To sum up, the device according to the invention offers considerably improved poking capacity and an extremely reliable way of positionally adjusting the control sleeve 5, and this, moreover, at lower cost compared with previously known devices. The inventor has succeeded in overcoming a technical prejudice by showing that electrically driven apparatus having suitable protection measures can be effectively used even in a very dirty environment exhibiting a high ambient temperature.
The invention is not limited to the embodiment described above and illustrated in the drawings, but can freely be varied within the scope of the following patent claims.

Claims (4)

Claims

1. Device for manoeuvring an air-control mechanism (1) in a furnace, of the soda furnace type for the combustion of waste liquor, provided with a plurality of air-supply ports (3) in its walls (2), in which the said ports (3) communicate with an air box (4) and in which each port (3) is provided with a control member (5) which can be axially displaced forwards and backwards for positional adjustment relative to the said port for the purpose of determining the volume of air passing through the port, and in which the said control member (5) is additionally arranged to be moved past the set air-regulating position, so that its end (10) during a so called poking motion penetrates the port (3) in order to remove coatings which have been deposited in the said port, c h a r a c t e r i z e d in that the control member (5) is connected to a, by an electric motor (14) driven, mechanical jack screw (13), with a gear ratio of at least 1:5, preferably 1:7, for the realization of the control member's (5) axial motions both for air-regulating positional adjustment and for the removal of in particular seriously solidified coatings.

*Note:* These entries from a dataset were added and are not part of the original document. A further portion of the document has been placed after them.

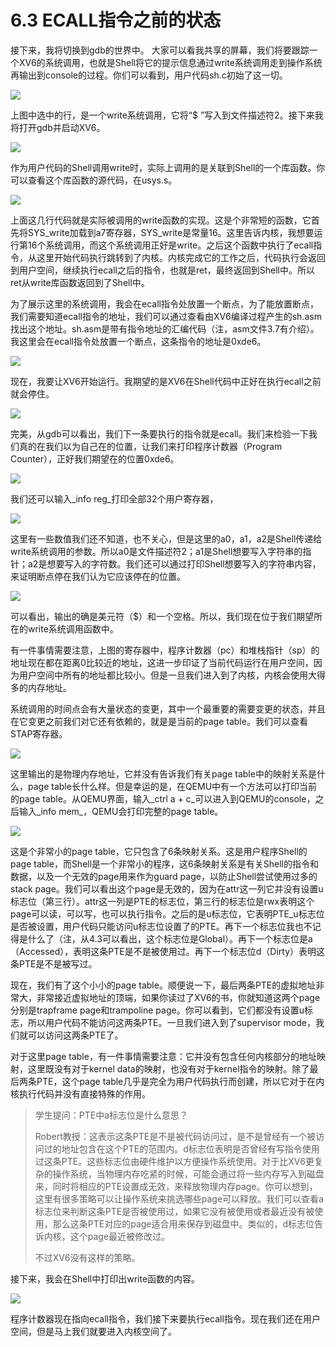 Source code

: # 6.3 ECALL指令之前的状态

接下来，我将切换到gdb的世界中。 大家可以看我共享的屏幕，我们将要跟踪一个XV6的系统调用，也就是Shell将它的提示信息通过write系统调用走到操作系统再输出到console的过程。你们可以看到，用户代码sh.c初始了这一切。

![](http://cdn.oyjy.top/copydir/2021-06-08-12:17:51--5007978343912553890)

上图中选中的行，是一个write系统调用，它将“$ ”写入到文件描述符2。接下来我将打开gdb并启动XV6。

![](http://cdn.oyjy.top/copydir/2021-06-08-12:17:51-4266672809057330625)

作为用户代码的Shell调用write时，实际上调用的是关联到Shell的一个库函数。你可以查看这个库函数的源代码，在usys.s。

![](http://cdn.oyjy.top/copydir/2021-06-08-12:17:52-5940964296752423681)

上面这几行代码就是实际被调用的write函数的实现。这是个非常短的函数，它首先将SYS\_write加载到a7寄存器，SYS\_write是常量16。这里告诉内核，我想要运行第16个系统调用，而这个系统调用正好是write。之后这个函数中执行了ecall指令，从这里开始代码执行跳转到了内核。内核完成它的工作之后，代码执行会返回到用户空间，继续执行ecall之后的指令，也就是ret，最终返回到Shell中。所以ret从write库函数返回到了Shell中。

为了展示这里的系统调用，我会在ecall指令处放置一个断点，为了能放置断点，我们需要知道ecall指令的地址，我们可以通过查看由XV6编译过程产生的sh.asm找出这个地址。sh.asm是带有指令地址的汇编代码（注，asm文件3.7有介绍）。我这里会在ecall指令处放置一个断点，这条指令的地址是0xde6。

![](http://cdn.oyjy.top/copydir/2021-06-08-12:17:52-1601964050106000229)

现在，我要让XV6开始运行。我期望的是XV6在Shell代码中正好在执行ecall之前就会停住。

![](http://cdn.oyjy.top/copydir/2021-06-08-12:17:52--5990132300463813161)

完美，从gdb可以看出，我们下一条要执行的指令就是ecall。我们来检验一下我们真的在我们以为自己在的位置，让我们来打印程序计数器（Program Counter），正好我们期望在的位置0xde6。

![](http://cdn.oyjy.top/copydir/2021-06-08-12:17:52-8174058082305141779)

我们还可以输入_info reg_打印全部32个用户寄存器，

![](http://cdn.oyjy.top/copydir/2021-06-08-12:17:52-6835604457858930359)

这里有一些数值我们还不知道，也不关心，但是这里的a0，a1，a2是Shell传递给write系统调用的参数。所以a0是文件描述符2；a1是Shell想要写入字符串的指针；a2是想要写入的字符数。我们还可以通过打印Shell想要写入的字符串内容，来证明断点停在我们认为它应该停在的位置。

![](http://cdn.oyjy.top/copydir/2021-06-08-12:17:52-633359408218386888)

可以看出，输出的确是美元符（$）和一个空格。所以，我们现在位于我们期望所在的write系统调用函数中。

有一件事情需要注意，上图的寄存器中，程序计数器（pc）和堆栈指针（sp）的地址现在都在距离0比较近的地址，这进一步印证了当前代码运行在用户空间，因为用户空间中所有的地址都比较小。但是一旦我们进入到了内核，内核会使用大得多的内存地址。

系统调用的时间点会有大量状态的变更，其中一个最重要的需要变更的状态，并且在它变更之前我们对它还有依赖的，就是是当前的page table。我们可以查看STAP寄存器。

![](http://cdn.oyjy.top/copydir/2021-06-08-12:17:53-2512124894876575225)

这里输出的是物理内存地址，它并没有告诉我们有关page table中的映射关系是什么，page table长什么样。但是幸运的是，在QEMU中有一个方法可以打印当前的page table。从QEMU界面，输入_ctrl a + c_可以进入到QEMU的console，之后输入_info mem_，QEMU会打印完整的page table。

![](http://cdn.oyjy.top/copydir/2021-06-08-12:17:53-5127152629426114834)

这是个非常小的page table，它只包含了6条映射关系。这是用户程序Shell的page table，而Shell是一个非常小的程序，这6条映射关系是有关Shell的指令和数据，以及一个无效的page用来作为guard page，以防止Shell尝试使用过多的stack page。我们可以看出这个page是无效的，因为在attr这一列它并没有设置u标志位（第三行）。attr这一列是PTE的标志位，第三行的标志位是rwx表明这个page可以读，可以写，也可以执行指令。之后的是u标志位，它表明PTE\_u标志位是否被设置，用户代码只能访问u标志位设置了的PTE。再下一个标志位我也不记得是什么了（注，从4.3可以看出，这个标志位是Global）。再下一个标志位是a（Accessed），表明这条PTE是不是被使用过。再下一个标志位d（Dirty）表明这条PTE是不是被写过。

现在，我们有了这个小小的page table。顺便说一下，最后两条PTE的虚拟地址非常大，非常接近虚拟地址的顶端，如果你读过了XV6的书，你就知道这两个page分别是trapframe page和trampoline page。你可以看到，它们都没有设置u标志，所以用户代码不能访问这两条PTE。一旦我们进入到了supervisor mode，我们就可以访问这两条PTE了。

对于这里page table，有一件事情需要注意：它并没有包含任何内核部分的地址映射，这里既没有对于kernel data的映射，也没有对于kernel指令的映射。除了最后两条PTE，这个page table几乎是完全为用户代码执行而创建，所以它对于在内核执行代码并没有直接特殊的作用。

> 学生提问：PTE中a标志位是什么意思？
>
> Robert教授：这表示这条PTE是不是被代码访问过，是不是曾经有一个被访问过的地址包含在这个PTE的范围内。d标志位表明是否曾经有写指令使用过这条PTE。这些标志位由硬件维护以方便操作系统使用。对于比XV6更复杂的操作系统，当物理内存吃紧的时候，可能会通过将一些内存写入到磁盘来，同时将相应的PTE设置成无效，来释放物理内存page。你可以想到，这里有很多策略可以让操作系统来挑选哪些page可以释放。我们可以查看a标志位来判断这条PTE是否被使用过，如果它没有被使用或者最近没有被使用，那么这条PTE对应的page适合用来保存到磁盘中。类似的，d标志位告诉内核，这个page最近被修改过。
>
> 不过XV6没有这样的策略。

接下来，我会在Shell中打印出write函数的内容。

![](http://cdn.oyjy.top/copydir/2021-06-08-12:17:53--463714521760277190)

程序计数器现在指向ecall指令，我们接下来要执行ecall指令。现在我们还在用户空间，但是马上我们就要进入内核空间了。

2. Device according to Patent Claim 1, c h a r a c t e r i z e d i n that the axial position of the control member (5) is clearly determined by the gear ratio of the jack screw (13) and the rotation speed and running time of the motor (14).

3. Device according to Patent Claim 1, c h a r a c t e r i z e d i n that the mutual axial position of the control members (5) is such that a vortex motion in the horizontal plane is realized by means of the combustion air supplied through the ports (3).

4. Device according to Patent Claim 3, in which at least two of the furnace walls (2) are provided with their own individual aggregate (9) having ports (3), disposed alongside one another, with associated control members (5), c h a r a c t e r i z e d i n that those control members (5) which are located on a first side of the centreline (12) of the aggregate have been positioned at a greater axial distance from their respective ports (3) than those control members (5) which are located on the other side of the said centreline (12), in such a way that the supplied combustion air makes a positive contribution to the said vortex motion.